Data Management: A working group, with both computational and experimental expertise, should be established to begin consideration of several issues. A database needs to be established to allow data display and distribution. The use of a controlled vocabulary and the development of a Sequence Ontology (SO), analogous to the Gene Ontology, should be encouraged. Data should be fully open so that others can redisplay and reanalyze them. Open source software should be used for data management. There should be early coupling of experimental and computational data.
The point was made that the project will involve large sets of complex data, so priority setting will be critical. Guidance on how to prioritize the data is needed even before the project is initiated. As the data will be richer than can be accommodated by just placing it on a sequence alignment, it is likely that more than one data management effort will be involved. This will raise the need for coordination among the different groups.
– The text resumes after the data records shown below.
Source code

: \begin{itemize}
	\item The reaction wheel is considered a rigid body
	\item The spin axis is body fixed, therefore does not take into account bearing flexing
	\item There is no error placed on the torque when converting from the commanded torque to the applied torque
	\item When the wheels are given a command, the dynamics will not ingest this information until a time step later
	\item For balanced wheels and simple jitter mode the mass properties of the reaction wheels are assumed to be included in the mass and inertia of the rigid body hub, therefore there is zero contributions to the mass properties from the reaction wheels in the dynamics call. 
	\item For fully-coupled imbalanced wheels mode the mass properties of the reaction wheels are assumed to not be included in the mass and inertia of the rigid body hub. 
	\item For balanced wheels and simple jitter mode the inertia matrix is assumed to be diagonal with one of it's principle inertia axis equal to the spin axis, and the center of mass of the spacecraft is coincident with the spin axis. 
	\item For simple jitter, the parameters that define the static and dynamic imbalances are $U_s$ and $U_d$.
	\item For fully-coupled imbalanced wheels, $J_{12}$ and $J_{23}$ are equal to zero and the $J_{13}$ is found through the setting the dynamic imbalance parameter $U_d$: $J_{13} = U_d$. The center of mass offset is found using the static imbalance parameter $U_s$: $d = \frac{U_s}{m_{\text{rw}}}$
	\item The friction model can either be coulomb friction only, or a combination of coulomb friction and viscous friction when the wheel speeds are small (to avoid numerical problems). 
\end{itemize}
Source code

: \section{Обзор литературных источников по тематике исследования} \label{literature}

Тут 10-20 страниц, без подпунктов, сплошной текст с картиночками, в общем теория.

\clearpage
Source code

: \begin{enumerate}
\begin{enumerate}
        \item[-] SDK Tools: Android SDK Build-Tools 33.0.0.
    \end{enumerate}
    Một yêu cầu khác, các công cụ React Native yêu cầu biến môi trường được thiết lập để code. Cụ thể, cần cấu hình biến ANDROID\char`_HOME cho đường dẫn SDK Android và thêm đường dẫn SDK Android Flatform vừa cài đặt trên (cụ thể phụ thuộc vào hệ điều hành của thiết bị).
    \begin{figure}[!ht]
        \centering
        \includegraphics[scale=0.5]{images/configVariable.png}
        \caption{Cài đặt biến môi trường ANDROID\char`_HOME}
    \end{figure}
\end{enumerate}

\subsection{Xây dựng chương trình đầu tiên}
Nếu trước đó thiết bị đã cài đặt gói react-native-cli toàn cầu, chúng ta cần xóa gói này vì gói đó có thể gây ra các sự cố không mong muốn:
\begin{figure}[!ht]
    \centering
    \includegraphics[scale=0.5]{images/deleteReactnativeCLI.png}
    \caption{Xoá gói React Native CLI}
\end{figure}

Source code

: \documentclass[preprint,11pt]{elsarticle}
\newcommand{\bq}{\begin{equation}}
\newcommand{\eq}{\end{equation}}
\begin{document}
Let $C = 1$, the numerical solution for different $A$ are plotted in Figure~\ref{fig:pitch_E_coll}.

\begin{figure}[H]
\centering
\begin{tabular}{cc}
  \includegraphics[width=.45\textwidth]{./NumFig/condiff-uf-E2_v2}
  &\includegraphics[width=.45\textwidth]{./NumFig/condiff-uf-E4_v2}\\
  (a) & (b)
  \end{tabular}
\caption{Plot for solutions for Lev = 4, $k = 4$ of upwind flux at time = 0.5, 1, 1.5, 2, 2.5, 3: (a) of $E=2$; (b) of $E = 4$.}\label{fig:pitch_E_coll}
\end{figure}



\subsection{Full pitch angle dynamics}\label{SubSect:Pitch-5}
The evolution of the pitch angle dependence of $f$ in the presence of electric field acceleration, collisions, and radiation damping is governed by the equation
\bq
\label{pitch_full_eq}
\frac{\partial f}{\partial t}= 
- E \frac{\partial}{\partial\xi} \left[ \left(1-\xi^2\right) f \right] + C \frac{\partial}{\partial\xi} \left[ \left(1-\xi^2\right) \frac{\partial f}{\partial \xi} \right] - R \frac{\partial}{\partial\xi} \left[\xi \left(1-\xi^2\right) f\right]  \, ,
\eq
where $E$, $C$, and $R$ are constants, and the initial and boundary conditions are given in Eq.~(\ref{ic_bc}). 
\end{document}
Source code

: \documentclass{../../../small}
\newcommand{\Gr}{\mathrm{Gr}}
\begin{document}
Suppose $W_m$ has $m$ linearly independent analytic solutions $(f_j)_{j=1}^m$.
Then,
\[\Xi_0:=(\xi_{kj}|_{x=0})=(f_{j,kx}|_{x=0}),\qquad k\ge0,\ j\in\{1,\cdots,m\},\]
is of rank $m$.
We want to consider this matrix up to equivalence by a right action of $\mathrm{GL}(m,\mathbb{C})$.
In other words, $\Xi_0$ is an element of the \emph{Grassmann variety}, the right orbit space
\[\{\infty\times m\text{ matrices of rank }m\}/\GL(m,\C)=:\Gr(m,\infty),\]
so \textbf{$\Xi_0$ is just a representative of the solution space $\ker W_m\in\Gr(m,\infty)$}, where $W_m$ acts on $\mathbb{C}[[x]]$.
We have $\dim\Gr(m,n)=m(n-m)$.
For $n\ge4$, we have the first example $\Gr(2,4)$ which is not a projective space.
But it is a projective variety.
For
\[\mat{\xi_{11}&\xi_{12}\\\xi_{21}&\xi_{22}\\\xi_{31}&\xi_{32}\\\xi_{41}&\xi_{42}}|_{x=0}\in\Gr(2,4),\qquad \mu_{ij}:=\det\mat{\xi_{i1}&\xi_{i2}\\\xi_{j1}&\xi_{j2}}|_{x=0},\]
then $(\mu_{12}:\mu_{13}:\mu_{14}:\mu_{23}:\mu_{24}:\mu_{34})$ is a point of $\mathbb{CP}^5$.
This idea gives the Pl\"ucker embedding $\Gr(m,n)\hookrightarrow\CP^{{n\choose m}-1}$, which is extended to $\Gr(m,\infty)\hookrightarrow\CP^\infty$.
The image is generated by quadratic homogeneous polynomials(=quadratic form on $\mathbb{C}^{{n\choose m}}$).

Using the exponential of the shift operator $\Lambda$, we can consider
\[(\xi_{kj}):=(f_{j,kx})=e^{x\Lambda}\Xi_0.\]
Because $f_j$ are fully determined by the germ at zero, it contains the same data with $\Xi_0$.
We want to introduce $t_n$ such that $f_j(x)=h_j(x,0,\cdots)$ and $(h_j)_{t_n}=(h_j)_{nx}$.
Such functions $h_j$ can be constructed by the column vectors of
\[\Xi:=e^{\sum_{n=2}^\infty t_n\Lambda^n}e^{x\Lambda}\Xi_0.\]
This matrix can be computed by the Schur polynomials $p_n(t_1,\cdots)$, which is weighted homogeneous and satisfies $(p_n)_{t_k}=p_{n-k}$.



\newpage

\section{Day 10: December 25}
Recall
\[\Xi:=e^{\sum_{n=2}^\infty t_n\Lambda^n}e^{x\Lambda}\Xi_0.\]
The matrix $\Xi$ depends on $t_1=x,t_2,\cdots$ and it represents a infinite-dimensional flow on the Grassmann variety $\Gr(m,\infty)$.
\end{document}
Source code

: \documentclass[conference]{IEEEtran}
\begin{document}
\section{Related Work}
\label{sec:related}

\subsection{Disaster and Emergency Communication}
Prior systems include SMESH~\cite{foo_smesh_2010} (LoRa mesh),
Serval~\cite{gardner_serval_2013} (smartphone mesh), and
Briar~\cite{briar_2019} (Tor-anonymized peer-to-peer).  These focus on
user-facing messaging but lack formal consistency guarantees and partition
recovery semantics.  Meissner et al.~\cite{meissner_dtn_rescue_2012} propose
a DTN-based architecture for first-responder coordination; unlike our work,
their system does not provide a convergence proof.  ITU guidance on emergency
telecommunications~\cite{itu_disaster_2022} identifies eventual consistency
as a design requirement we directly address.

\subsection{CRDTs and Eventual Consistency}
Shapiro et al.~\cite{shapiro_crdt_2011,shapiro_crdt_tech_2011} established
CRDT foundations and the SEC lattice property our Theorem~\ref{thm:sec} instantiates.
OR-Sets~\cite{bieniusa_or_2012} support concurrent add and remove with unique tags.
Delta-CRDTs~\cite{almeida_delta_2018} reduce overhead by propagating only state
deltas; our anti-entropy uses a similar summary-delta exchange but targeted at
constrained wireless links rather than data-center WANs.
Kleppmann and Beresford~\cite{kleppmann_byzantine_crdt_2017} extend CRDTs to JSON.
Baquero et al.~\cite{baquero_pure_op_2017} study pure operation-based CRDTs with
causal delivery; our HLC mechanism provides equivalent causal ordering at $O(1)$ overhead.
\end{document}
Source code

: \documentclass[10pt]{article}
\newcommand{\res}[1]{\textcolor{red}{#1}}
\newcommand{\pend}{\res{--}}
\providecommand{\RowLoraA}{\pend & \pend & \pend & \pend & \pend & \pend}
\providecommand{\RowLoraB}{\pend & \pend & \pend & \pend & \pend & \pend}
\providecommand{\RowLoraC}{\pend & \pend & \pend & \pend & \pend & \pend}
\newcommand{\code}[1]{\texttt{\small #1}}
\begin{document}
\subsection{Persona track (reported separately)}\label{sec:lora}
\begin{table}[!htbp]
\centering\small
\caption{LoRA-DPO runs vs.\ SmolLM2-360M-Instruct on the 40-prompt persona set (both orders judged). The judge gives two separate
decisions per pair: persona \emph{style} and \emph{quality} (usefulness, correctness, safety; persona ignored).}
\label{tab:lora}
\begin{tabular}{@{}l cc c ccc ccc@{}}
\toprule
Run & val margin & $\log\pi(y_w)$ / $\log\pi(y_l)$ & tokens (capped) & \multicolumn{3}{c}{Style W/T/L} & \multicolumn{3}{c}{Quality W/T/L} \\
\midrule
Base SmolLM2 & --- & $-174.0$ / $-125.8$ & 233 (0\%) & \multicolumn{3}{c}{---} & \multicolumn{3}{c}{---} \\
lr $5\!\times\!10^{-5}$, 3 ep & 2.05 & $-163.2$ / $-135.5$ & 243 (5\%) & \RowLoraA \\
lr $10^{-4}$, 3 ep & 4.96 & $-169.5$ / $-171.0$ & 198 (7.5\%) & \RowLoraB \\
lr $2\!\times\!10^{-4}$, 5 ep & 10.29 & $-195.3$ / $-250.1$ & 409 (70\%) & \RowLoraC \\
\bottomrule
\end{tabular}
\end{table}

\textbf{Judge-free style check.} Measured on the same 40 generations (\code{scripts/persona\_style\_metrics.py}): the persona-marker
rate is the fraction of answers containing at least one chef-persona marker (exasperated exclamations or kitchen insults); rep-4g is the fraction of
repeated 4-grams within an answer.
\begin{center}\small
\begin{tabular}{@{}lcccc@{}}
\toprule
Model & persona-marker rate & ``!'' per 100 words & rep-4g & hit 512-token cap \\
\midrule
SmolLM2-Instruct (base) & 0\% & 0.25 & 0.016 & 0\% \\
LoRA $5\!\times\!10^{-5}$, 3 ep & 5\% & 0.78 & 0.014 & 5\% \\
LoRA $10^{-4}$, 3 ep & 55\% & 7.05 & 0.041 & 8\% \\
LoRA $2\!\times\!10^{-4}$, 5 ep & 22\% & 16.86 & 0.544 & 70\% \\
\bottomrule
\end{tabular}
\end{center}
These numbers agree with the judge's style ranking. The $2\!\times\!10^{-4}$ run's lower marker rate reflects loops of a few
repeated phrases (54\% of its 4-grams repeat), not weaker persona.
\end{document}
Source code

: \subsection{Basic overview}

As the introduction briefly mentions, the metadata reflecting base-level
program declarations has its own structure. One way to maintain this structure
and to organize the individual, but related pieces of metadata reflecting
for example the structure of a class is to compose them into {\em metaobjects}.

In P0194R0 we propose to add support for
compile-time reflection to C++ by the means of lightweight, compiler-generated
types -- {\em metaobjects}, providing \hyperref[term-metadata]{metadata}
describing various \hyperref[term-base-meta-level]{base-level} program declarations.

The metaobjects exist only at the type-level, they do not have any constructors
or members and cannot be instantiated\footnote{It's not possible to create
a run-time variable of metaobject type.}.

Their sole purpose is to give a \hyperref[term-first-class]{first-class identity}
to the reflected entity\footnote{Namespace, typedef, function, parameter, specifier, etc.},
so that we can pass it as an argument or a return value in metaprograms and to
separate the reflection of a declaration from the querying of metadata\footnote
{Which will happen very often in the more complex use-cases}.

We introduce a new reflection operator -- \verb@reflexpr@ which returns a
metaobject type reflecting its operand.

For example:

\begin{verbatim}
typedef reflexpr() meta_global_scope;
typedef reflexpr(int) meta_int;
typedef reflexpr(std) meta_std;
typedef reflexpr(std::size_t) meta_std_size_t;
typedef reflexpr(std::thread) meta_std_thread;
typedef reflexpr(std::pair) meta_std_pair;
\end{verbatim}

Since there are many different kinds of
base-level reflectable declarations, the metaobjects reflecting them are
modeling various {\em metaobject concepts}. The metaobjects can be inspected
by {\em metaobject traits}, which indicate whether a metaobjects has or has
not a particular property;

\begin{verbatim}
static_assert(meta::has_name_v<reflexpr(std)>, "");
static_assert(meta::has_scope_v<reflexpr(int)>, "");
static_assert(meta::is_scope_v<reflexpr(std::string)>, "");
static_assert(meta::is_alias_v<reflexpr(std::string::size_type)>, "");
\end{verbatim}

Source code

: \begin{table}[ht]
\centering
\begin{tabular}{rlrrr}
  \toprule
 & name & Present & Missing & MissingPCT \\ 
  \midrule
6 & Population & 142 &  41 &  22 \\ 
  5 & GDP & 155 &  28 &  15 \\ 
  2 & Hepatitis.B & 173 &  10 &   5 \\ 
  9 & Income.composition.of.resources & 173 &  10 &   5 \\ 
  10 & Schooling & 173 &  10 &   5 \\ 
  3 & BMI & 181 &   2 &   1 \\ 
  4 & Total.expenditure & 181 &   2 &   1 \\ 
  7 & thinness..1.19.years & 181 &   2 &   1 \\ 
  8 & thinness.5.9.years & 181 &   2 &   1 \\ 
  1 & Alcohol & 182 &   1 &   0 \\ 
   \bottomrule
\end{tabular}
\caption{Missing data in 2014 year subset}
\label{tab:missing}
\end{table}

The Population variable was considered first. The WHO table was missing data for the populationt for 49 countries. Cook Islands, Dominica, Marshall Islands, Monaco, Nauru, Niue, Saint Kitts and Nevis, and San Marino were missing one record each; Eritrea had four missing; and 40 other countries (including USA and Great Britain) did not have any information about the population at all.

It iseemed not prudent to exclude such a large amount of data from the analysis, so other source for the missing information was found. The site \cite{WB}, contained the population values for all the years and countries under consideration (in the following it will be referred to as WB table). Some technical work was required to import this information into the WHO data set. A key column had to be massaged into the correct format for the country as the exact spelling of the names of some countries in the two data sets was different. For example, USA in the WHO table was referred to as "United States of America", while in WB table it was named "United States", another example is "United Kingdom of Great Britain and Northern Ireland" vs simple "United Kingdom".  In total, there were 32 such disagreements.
Data Release: All data generated by consortium members must be immediately available to all consortium members. In addition, the algorithms and source code for software developed for the project must be disclosed for scientific evaluation. Early access to ongoing results by entire research community is also desirable, while at the same time it will be important to preserve the opportunity for participants to publish their analyses. In other words, a balance must be struck among the issues of data release, appropriate credit and publication opportunities.
Other Issues: A process for evaluation of the progress of the effort will be needed; this will involve some kind of independent group and/or the advisory committee. Some concerns were expressed that the time for evaluation should not be too short, which can be somewhat risky. Quality control issues will need to be addressed. It is likely that access to a common set of reagents (e.g., arrays) will become an issue.